There were other reasons for optimism as well. The distribution of national farms to landless farmers resulted in a significant increase in production. Currants, tobacco, and cotton became good sources of income for poor peasants, while the export of the surplus improved public finances by an increase in customs revenue. The state also took measures to encourage industrial development through the introduction of tariffs on imported goods, with the exception of machinery and raw materials. Finally, the government seemed intent on improving the national transportation network. The railroad was a crucial first step, but there were also attempts to expand the woefully inadequate road network and, even more impressively, to approve major engineering works such as the Corinth Canal.
The brothers from Galați
Members of the Greek diaspora were eager to take advantage of these new opportunities. Lysander and Emmanuel Charilaou were brothers from Galați, where the Greek community was actively involved in the local economy. They came to Greece in the early 1870s and settled in Athens. Soon, though, they realized that Eleusis offered them greater prospects. There were already some small, family-owned, local soap factories, while the expansion of the railroad and access to the sea were crucial factors. They felt that there was ample room for growth here, and decided to establish their own soap factory in 1875. They partnered with the powerful merchant house of Rallis and brought a French overseer and director, who could assist them with his technical expertise.
Battery pack
The Charilaou soap factory remained a fairly small enterprise (approximately 20 employees) until 1892, when Epameinondas Charilaos, a chemist who had studied in France and Germany, collaborated with another chemist, Nikolaos Kanellopoulos to take over the factory. By 1900 the enterprise employed 90 workers (including a small number of women) and produced 640,000 kilos of soap. A good portion of this production (160,000 kilos) was exported by sea to various Mediterranean countries, while the “soap of Eleusis” competed in the national market against the dominant Marseille soap.
Epameinondas was passionate about his factory. He lived there for five years, spending endless hours training the workers or teaching them how to read and write. He was also involved in laboratory experiments and research, putting his life at risk in order to improve the final product. In the words of a journalist, he is “a battery pack that knows what he wants, what he does, where he is going, and above all else, he knows how to manage people, affairs, workloads and tasks”.

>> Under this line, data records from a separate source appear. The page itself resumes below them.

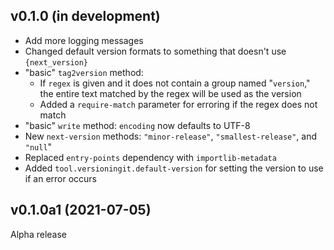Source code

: v0.1.0 (in development)
-----------------------
- Add more logging messages
- Changed default version formats to something that doesn't use
  `{next_version}`
- "basic" `tag2version` method:
    - If `regex` is given and it does not contain a group named "`version`,"
      the entire text matched by the regex will be used as the version
    - Added a `require-match` parameter for erroring if the regex does not
      match
- "basic" `write` method: `encoding` now defaults to UTF-8
- New `next-version` methods: `"minor-release"`, `"smallest-release"`, and
  `"null`"
- Replaced `entry-points` dependency with `importlib-metadata`
- Added `tool.versioningit.default-version` for setting the version to use if
  an error occurs

v0.1.0a1 (2021-07-05)
---------------------
Alpha release
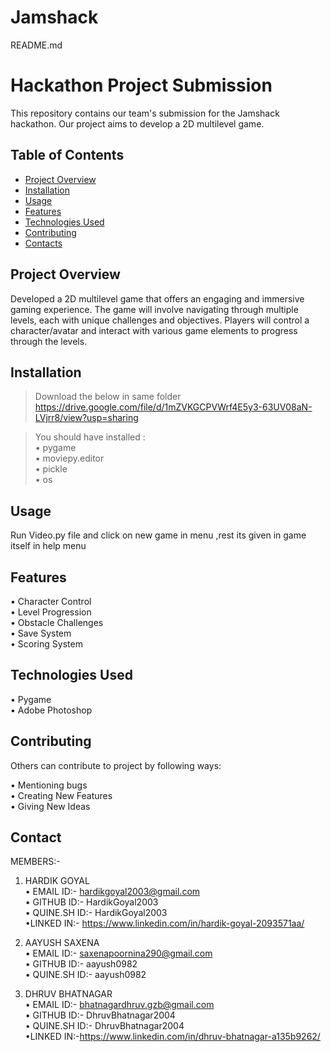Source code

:# Jamshack
README.md

# Hackathon Project Submission

This repository contains our team's submission for the Jamshack hackathon. Our project aims to develop a 2D multilevel game.

## Table of Contents

- [Project Overview](#project-overview)
- [Installation](#installation)
- [Usage](#usage)
- [Features](#features)
- [Technologies Used](#technologies-used)
- [Contributing](#contributing)
- [Contacts](#contacts)

## Project Overview

Developed a 2D multilevel game that
offers an engaging and immersive
gaming experience. The game will
involve navigating through multiple
levels, each with unique challenges
and objectives. Players will control a
character/avatar and interact with
various game elements to progress
through the levels.

## Installation

>Download the below in same folder<br>
https://drive.google.com/file/d/1mZVKGCPVWrf4E5y3-63UV08aN-LVjrr8/view?usp=sharing

>You should have installed : <br>
• pygame<br>
• moviepy.editor<br>
• pickle<br>
• os<br>
## Usage

Run Video.py file and click on new game in menu ,rest its given in game itself in help menu

## Features

• Character Control<br>
• Level Progression<br>
• Obstacle Challenges<br>
• Save System<br>
• Scoring System<br>

## Technologies Used

• Pygame<br>
• Adobe Photoshop<br>

## Contributing

Others can contribute to project by following ways:<br>

• Mentioning bugs<br>
• Creating New Features<br>
• Giving New Ideas<br>

## Contact

MEMBERS:-<br>
1) HARDIK GOYAL<br>
• EMAIL ID:- hardikgoyal2003@gmail.com<br>
• GITHUB ID:- HardikGoyal2003<br>
• QUINE.SH ID:- HardikGoyal2003<br>
•LINKED IN:- https://www.linkedin.com/in/hardik-goyal-2093571aa/<br>

2) AAYUSH SAXENA<br>
• EMAIL ID:- saxenapoornina290@gmail.com<br>
• GITHUB ID:- aayush0982<br>
• QUINE.SH ID:- aayush0982<br>


3) DHRUV BHATNAGAR<br>
• EMAIL ID:- bhatnagardhruv.gzb@gmail.com<br>
• GITHUB ID:- DhruvBhatnagar2004<br>
• QUINE.SH ID:- DhruvBhatnagar2004<br>
•LINKED IN:-https://www.linkedin.com/in/dhruv-bhatnagar-a135b9262/<br>



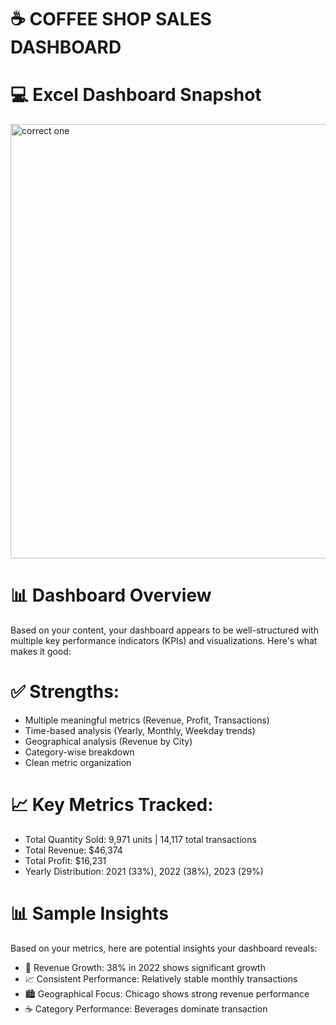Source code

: # ☕ COFFEE SHOP SALES DASHBOARD  

# 💻 Excel Dashboard Snapshot 
<img width="1372" height="695" alt="correct one " src="https://github.com/user-attachments/assets/1ed71ebc-cb30-4811-a8e2-25a7c4f27542" /> 

# 📊 Dashboard Overview                                 
Based on your content, your dashboard appears to be well-structured with multiple key performance indicators (KPIs) and visualizations. Here's what makes it good:

# ✅ Strengths: 
- Multiple meaningful metrics (Revenue, Profit, Transactions)
- Time-based analysis (Yearly, Monthly, Weekday trends)
- Geographical analysis (Revenue by City)
- Category-wise breakdown
- Clean metric organization

# 📈 Key Metrics Tracked:                          
- Total Quantity Sold: 9,971 units | 14,117 total transactions
- Total Revenue: $46,374
- Total Profit: $16,231
- Yearly Distribution: 2021 (33%), 2022 (38%), 2023 (29%)

# 📊 Sample Insights
Based on your metrics, here are potential insights your dashboard reveals: 
 * 🔼 Revenue Growth: 38% in 2022 shows significant growth
 * 📈 Consistent Performance: Relatively stable monthly transactions
 * 🏙️ Geographical Focus: Chicago shows strong revenue performance
 * ☕ Category Performance: Beverages dominate transaction
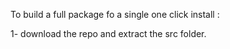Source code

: To build a full package fo a single one click install :

1- download the repo and extract the src folder.
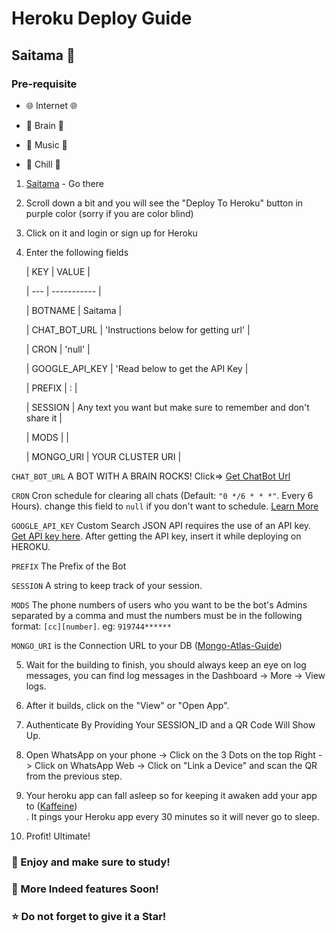 # Heroku Deploy Guide

##  Saitama 🥚<br>

### Pre-requisite

 - 🌐️ Internet 🌐️️

- 🧠️ Brain 🧠️

- 🎵️ Music 🎵️

- 💫 Chill 💫

1. [Saitama](https://github.com/lordrakesh/Saitama) - Go there

2. Scroll down a bit and you will see the "Deploy To Heroku" button in purple color (sorry if you are color blind)

3. Click on it and login or sign up for Heroku

4. Enter the following fields

    | KEY | VALUE |

    | --- | ----------- |

    | BOTNAME | Saitama |

    | CHAT_BOT_URL | 'Instructions below for getting url' |

    | CRON | 'null' |

    | GOOGLE_API_KEY | 'Read below to get the API Key |

    | PREFIX | : |

    | SESSION | Any text you want but make sure to remember and don't share it |

    | MODS |  |

    | MONGO_URI | YOUR CLUSTER URI |

 

`CHAT_BOT_URL` A BOT WITH A BRAIN ROCKS! Click=> [Get ChatBot Url](https://github.com/lordrakesh/Saitama-Guides/blob/main/Chat_Bot_Url.md)<br>

`CRON` Cron schedule for clearing all chats (Default: `"0 */6 * * *"`. Every 6 Hours). change this field to `null` if you don't want to schedule. [Learn More](https://www.npmjs.com/package/node-cron) <br>

`GOOGLE_API_KEY` Custom Search JSON API requires the use of an API key. [Get API key here](https://developers.google.com/custom-search/v1/introduction). After getting the API key, insert it while deploying on HEROKU. <br>

`PREFIX` The Prefix of the Bot <br>

`SESSION` A string to keep track of your session. <br>

`MODS` The phone numbers of users who you want to be the bot's Admins separated by a comma and must the numbers must be in the following format: `[cc][number]`. eg: `919744******`<br>

`MONGO_URI` is the Connection URL to your DB ([Mongo-Atlas-Guide](https://github.com/lordrakesh/Saitama-Guides/blob/main/Mongo-Atlas-guide.md))<br> 

5. Wait for the building to finish, you should always keep an eye on log messages, you can find log messages in the Dashboard -> More -> View logs.<br>

6. After it builds, click on the "View" or "Open App".<br>

7. Authenticate By Providing Your SESSION_ID and a QR Code Will Show Up.<br>

8. Open WhatsApp on your phone -> Click on the 3 Dots on the top Right -> Click on WhatsApp Web -> Click on "Link a Device" and scan the QR from the previous step.<br>

9. Your heroku app can fall asleep so for keeping it awaken add your app to ([Kaffeine](https://kaffeine.herokuapp.com/))<br>. It pings your Heroku app every 30 minutes so it will never go to sleep.<br>

10. Profit! Ultimate!

### 🐝 Enjoy and make sure to study!

### 🥚 More Indeed features Soon!

### ⭐️ Do not forget to give it a Star!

By 1928 the “E. Charilaos – N. Kanellopoulos” soap factory employed 250 workers. It produced a wide array of commodities including olive-pomace oil, cotton-seed oil, linseed oil, coconut fat, green soap, animal feed, glycerol etc. The compound covered approximately two hectares and consisted of 23 buildings organized around two distinct operations: the production of soap (in the factory’s northeast corner) and the oil refinery (in the middle of the northeast side). The administration building is located next to the main entrance, while the 28 cylindrical storage units were placed against the compound’s west wall.
The end…and a new beginning
The factory survived the hardships of the Second World War and received a loan for US$100,000 in the context of the financial assistance provided to Greece by the United States in 1948. But soon the company seems to have run into insurmountable troubles. In the late 1960s, it ceased operations, while the building and the land were acquired by the National Bank of Greece. The machinery was removed but the buildings survive in fairly good conditions. These days the Palaio Elaiourgeio (Old Soap Factory), as is affectionately known, has become the venue for the Aeschylia Festival, one of the longest-standing cultural festivals in Greece.